What the exercise asks
These entries are to be set down again exactly.

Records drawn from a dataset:
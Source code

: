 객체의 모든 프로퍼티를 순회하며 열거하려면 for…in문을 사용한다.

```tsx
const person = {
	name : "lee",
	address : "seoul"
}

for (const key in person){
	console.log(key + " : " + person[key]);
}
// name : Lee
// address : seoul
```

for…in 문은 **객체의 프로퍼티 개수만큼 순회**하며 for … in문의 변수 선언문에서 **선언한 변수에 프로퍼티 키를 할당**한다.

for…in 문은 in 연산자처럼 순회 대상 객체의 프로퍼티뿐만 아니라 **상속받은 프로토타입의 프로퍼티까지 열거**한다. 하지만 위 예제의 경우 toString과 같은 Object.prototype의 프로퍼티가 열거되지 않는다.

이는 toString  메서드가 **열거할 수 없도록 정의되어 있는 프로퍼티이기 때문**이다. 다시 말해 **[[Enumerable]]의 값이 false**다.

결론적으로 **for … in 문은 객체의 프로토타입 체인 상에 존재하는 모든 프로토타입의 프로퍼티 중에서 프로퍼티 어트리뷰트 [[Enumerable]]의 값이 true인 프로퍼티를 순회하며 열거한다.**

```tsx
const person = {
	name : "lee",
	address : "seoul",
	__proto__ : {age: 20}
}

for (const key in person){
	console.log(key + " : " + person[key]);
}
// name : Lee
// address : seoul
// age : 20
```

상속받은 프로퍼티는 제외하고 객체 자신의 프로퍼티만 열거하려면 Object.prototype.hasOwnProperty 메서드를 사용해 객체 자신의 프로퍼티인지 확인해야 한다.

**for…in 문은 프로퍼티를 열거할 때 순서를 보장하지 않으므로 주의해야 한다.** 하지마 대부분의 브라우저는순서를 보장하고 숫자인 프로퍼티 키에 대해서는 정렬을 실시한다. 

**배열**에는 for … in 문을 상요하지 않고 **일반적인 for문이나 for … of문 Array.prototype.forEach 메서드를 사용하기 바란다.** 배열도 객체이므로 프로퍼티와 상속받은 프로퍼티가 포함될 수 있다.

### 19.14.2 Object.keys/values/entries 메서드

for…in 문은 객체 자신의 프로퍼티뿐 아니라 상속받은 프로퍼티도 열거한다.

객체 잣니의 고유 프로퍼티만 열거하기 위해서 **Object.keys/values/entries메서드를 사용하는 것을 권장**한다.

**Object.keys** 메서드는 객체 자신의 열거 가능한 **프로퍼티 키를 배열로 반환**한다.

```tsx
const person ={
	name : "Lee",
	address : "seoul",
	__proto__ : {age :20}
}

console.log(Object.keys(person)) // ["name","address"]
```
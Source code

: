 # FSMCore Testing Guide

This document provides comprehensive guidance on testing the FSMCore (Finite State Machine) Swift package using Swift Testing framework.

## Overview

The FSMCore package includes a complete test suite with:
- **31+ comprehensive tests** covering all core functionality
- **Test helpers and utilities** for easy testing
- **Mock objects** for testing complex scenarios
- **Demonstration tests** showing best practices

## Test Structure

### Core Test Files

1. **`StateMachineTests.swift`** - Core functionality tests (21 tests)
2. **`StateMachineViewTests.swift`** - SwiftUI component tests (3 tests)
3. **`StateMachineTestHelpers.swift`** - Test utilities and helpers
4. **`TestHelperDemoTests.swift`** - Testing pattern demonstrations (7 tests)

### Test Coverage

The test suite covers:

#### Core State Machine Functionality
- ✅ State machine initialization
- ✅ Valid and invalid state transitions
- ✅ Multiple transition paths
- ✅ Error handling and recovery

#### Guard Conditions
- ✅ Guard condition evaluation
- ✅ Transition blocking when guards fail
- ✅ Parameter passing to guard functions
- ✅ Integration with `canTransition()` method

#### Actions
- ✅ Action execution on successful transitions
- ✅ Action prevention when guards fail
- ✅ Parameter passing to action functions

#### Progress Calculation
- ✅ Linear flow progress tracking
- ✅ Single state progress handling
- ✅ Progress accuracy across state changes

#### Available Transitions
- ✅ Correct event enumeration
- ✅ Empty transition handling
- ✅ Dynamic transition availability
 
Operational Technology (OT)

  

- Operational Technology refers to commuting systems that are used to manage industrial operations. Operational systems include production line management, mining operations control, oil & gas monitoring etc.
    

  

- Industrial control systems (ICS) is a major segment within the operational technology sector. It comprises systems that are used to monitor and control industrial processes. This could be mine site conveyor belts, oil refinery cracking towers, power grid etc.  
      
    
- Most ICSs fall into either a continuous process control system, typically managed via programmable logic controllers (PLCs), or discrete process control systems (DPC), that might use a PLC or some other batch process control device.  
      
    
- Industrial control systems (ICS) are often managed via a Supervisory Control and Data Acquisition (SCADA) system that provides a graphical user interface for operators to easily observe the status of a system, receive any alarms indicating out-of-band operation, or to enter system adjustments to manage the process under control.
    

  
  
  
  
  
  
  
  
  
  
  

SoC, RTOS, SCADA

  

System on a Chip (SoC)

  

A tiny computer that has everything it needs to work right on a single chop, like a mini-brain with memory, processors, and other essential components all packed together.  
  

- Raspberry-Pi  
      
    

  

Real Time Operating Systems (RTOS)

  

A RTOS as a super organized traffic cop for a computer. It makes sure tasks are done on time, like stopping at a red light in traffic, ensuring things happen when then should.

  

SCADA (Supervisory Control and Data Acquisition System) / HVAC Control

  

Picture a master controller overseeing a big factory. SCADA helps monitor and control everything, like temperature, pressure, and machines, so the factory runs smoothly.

Your solution
Source code

: 객체의 모든 프로퍼티를 순회하며 열거하려면 for…in문을 사용한다.

```tsx
const person = {
	name : "lee",
	address : "seoul"
}

for (const key in person){
	console.log(key + " : " + person[key]);
}
// name : Lee
// address : seoul
```

for…in 문은 **객체의 프로퍼티 개수만큼 순회**하며 for … in문의 변수 선언문에서 **선언한 변수에 프로퍼티 키를 할당**한다.

for…in 문은 in 연산자처럼 순회 대상 객체의 프로퍼티뿐만 아니라 **상속받은 프로토타입의 프로퍼티까지 열거**한다. 하지만 위 예제의 경우 toString과 같은 Object.prototype의 프로퍼티가 열거되지 않는다.

이는 toString  메서드가 **열거할 수 없도록 정의되어 있는 프로퍼티이기 때문**이다. 다시 말해 **[[Enumerable]]의 값이 false**다.

결론적으로 **for … in 문은 객체의 프로토타입 체인 상에 존재하는 모든 프로토타입의 프로퍼티 중에서 프로퍼티 어트리뷰트 [[Enumerable]]의 값이 true인 프로퍼티를 순회하며 열거한다.**

```tsx
const person = {
	name : "lee",
	address : "seoul",
	__proto__ : {age: 20}
}

for (const key in person){
	console.log(key + " : " + person[key]);
}
// name : Lee
// address : seoul
// age : 20
```

상속받은 프로퍼티는 제외하고 객체 자신의 프로퍼티만 열거하려면 Object.prototype.hasOwnProperty 메서드를 사용해 객체 자신의 프로퍼티인지 확인해야 한다.

**for…in 문은 프로퍼티를 열거할 때 순서를 보장하지 않으므로 주의해야 한다.** 하지마 대부분의 브라우저는순서를 보장하고 숫자인 프로퍼티 키에 대해서는 정렬을 실시한다. 

**배열**에는 for … in 문을 상요하지 않고 **일반적인 for문이나 for … of문 Array.prototype.forEach 메서드를 사용하기 바란다.** 배열도 객체이므로 프로퍼티와 상속받은 프로퍼티가 포함될 수 있다.

### 19.14.2 Object.keys/values/entries 메서드

for…in 문은 객체 자신의 프로퍼티뿐 아니라 상속받은 프로퍼티도 열거한다.

객체 잣니의 고유 프로퍼티만 열거하기 위해서 **Object.keys/values/entries메서드를 사용하는 것을 권장**한다.

**Object.keys** 메서드는 객체 자신의 열거 가능한 **프로퍼티 키를 배열로 반환**한다.

```tsx
const person ={
	name : "Lee",
	address : "seoul",
	__proto__ : {age :20}
}

console.log(Object.keys(person)) // ["name","address"]
```
Source code

: # FSMCore Testing Guide

This document provides comprehensive guidance on testing the FSMCore (Finite State Machine) Swift package using Swift Testing framework.

## Overview

The FSMCore package includes a complete test suite with:
- **31+ comprehensive tests** covering all core functionality
- **Test helpers and utilities** for easy testing
- **Mock objects** for testing complex scenarios
- **Demonstration tests** showing best practices

## Test Structure

### Core Test Files

1. **`StateMachineTests.swift`** - Core functionality tests (21 tests)
2. **`StateMachineViewTests.swift`** - SwiftUI component tests (3 tests)
3. **`StateMachineTestHelpers.swift`** - Test utilities and helpers
4. **`TestHelperDemoTests.swift`** - Testing pattern demonstrations (7 tests)

### Test Coverage

The test suite covers:

#### Core State Machine Functionality
- ✅ State machine initialization
- ✅ Valid and invalid state transitions
- ✅ Multiple transition paths
- ✅ Error handling and recovery

#### Guard Conditions
- ✅ Guard condition evaluation
- ✅ Transition blocking when guards fail
- ✅ Parameter passing to guard functions
- ✅ Integration with `canTransition()` method

#### Actions
- ✅ Action execution on successful transitions
- ✅ Action prevention when guards fail
- ✅ Parameter passing to action functions

#### Progress Calculation
- ✅ Linear flow progress tracking
- ✅ Single state progress handling
- ✅ Progress accuracy across state changes

#### Available Transitions
- ✅ Correct event enumeration
- ✅ Empty transition handling
- ✅ Dynamic transition availability
 
Operational Technology (OT)

  

- Operational Technology refers to commuting systems that are used to manage industrial operations. Operational systems include production line management, mining operations control, oil & gas monitoring etc.
    

  

- Industrial control systems (ICS) is a major segment within the operational technology sector. It comprises systems that are used to monitor and control industrial processes. This could be mine site conveyor belts, oil refinery cracking towers, power grid etc.  
      
    
- Most ICSs fall into either a continuous process control system, typically managed via programmable logic controllers (PLCs), or discrete process control systems (DPC), that might use a PLC or some other batch process control device.  
      
    
- Industrial control systems (ICS) are often managed via a Supervisory Control and Data Acquisition (SCADA) system that provides a graphical user interface for operators to easily observe the status of a system, receive any alarms indicating out-of-band operation, or to enter system adjustments to manage the process under control.
    

  
  
  
  
  
  
  
  
  
  
  

SoC, RTOS, SCADA

  

System on a Chip (SoC)

  

A tiny computer that has everything it needs to work right on a single chop, like a mini-brain with memory, processors, and other essential components all packed together.  
  

- Raspberry-Pi  
      
    

  

Real Time Operating Systems (RTOS)

  

A RTOS as a super organized traffic cop for a computer. It makes sure tasks are done on time, like stopping at a red light in traffic, ensuring things happen when then should.

  

SCADA (Supervisory Control and Data Acquisition System) / HVAC Control

  

Picture a master controller overseeing a big factory. SCADA helps monitor and control everything, like temperature, pressure, and machines, so the factory runs smoothly.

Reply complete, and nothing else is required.